RECORDED INFORMATION section start

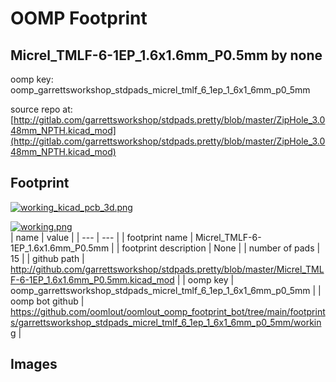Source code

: # OOMP Footprint  
## Micrel_TMLF-6-1EP_1.6x1.6mm_P0.5mm  by none  
  
oomp key: oomp_garrettsworkshop_stdpads_micrel_tmlf_6_1ep_1_6x1_6mm_p0_5mm  
  
source repo at: [http://gitlab.com/garrettsworkshop/stdpads.pretty/blob/master/ZipHole_3.048mm_NPTH.kicad_mod](http://gitlab.com/garrettsworkshop/stdpads.pretty/blob/master/ZipHole_3.048mm_NPTH.kicad_mod)  
## Footprint  
  
[![working_kicad_pcb_3d.png](working_kicad_pcb_3d_600.png)](working_kicad_pcb_3d.png)  
  
[![working.png](working_600.png)](working.png)  
| name | value | 
| --- | --- | 
| footprint name | Micrel_TMLF-6-1EP_1.6x1.6mm_P0.5mm | 
| footprint description | None | 
| number of pads | 15 | 
| github path | http://github.com/garrettsworkshop/stdpads.pretty/blob/master/Micrel_TMLF-6-1EP_1.6x1.6mm_P0.5mm.kicad_mod | 
| oomp key | oomp_garrettsworkshop_stdpads_micrel_tmlf_6_1ep_1_6x1_6mm_p0_5mm | 
| oomp bot github | https://github.com/oomlout/oomlout_oomp_footprint_bot/tree/main/footprints/garrettsworkshop_stdpads_micrel_tmlf_6_1ep_1_6x1_6mm_p0_5mm/working | 
## Images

RECORDED INFORMATION section end

PROBLEM DESCRIPTION:
Within the material above, please work out how many lines contain the word "github" and give that number by itself.

TASK OUTPUT:
2